We’re going to switch to the modern object element, leaving the iframe in place for old versions of IE that don’t work nicely. Some versions of IE also need a proprietary value for the classid which breaks other browsers. Since this other stuff is IE only we can hide it in a conditional comment, resulting in two different blocks of code.

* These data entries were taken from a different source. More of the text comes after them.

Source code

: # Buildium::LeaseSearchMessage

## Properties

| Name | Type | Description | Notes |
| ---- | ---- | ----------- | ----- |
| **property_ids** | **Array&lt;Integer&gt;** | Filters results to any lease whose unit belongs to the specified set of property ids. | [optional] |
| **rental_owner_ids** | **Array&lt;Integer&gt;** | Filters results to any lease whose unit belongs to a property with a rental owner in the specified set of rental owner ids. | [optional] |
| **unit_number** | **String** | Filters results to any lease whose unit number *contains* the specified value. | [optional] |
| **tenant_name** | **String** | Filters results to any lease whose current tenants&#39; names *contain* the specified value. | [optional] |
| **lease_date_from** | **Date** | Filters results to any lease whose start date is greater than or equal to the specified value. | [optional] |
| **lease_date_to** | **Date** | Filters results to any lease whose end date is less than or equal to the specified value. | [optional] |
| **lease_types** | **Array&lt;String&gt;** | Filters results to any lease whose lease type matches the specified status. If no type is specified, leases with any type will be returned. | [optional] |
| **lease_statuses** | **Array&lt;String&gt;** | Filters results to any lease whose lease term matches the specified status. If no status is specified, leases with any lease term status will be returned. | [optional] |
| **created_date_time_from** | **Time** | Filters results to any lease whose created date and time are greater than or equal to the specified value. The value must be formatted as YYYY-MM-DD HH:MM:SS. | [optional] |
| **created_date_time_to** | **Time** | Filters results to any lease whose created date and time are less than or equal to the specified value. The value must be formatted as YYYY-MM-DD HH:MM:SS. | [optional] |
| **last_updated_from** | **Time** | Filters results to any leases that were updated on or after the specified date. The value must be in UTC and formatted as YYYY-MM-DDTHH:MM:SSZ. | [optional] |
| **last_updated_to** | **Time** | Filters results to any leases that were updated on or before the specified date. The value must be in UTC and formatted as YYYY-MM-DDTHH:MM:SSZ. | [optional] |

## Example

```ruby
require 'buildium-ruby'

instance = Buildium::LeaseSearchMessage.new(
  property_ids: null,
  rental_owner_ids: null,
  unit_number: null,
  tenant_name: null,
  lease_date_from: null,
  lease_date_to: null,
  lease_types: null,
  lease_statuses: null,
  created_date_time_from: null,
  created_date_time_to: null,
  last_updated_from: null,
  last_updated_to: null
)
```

Also the developer seems to have forgotten about HEREDOC, I’ve put it back in to make things much much simpler:

120
121
122
123
124
125
126
127
128
129
130
131
132
133
134
135
136
137
138
139
140
  return  < << HTML
<script type="text/javascript" src="$server/challenge?k=$pubkey$errorpart">
 
<noscript>
<div>
<!--[if IE]>
<object data="$server/noscript?k=$pubkey$errorpart" height="300" width="500" type="text/html" classid="clsid:25336920-03F9-11CF-8FD0-00AA00686F13">
<iframe src="$server/noscript?k=$pubkey$errorpart" height="300" width="500" frameborder="0"></iframe>
</object>
< ![endif]-->
<!--[if !IE]> < -->
<object data="$server/noscript?k=$pubkey$errorpart" height="300" width="500" type="text/html">
<p>There was an error loading the CAPTCHA.</p>
</object>
<!--> < ![endif]-->
<br />
<textarea name="recaptcha_challenge_field" rows="3" cols="40"></textarea>
<input type="hidden" name="recaptcha_response_field" value="manual_challenge"/>
</div>
</noscript>
HTML;

Note I have not tested this extensively, and this is guaranteed not to work with browsers that don’t support JavaScript and don’t work with the object element. But those people have bigger problems to worry about than commenting on your blog.
Wordpress is causing problems with this code; there are a few places where it’s inserted a space after a < which you’d want to fix if you copied this code.
Thanks to this page for confirming for me that the classid was breaking Firefox.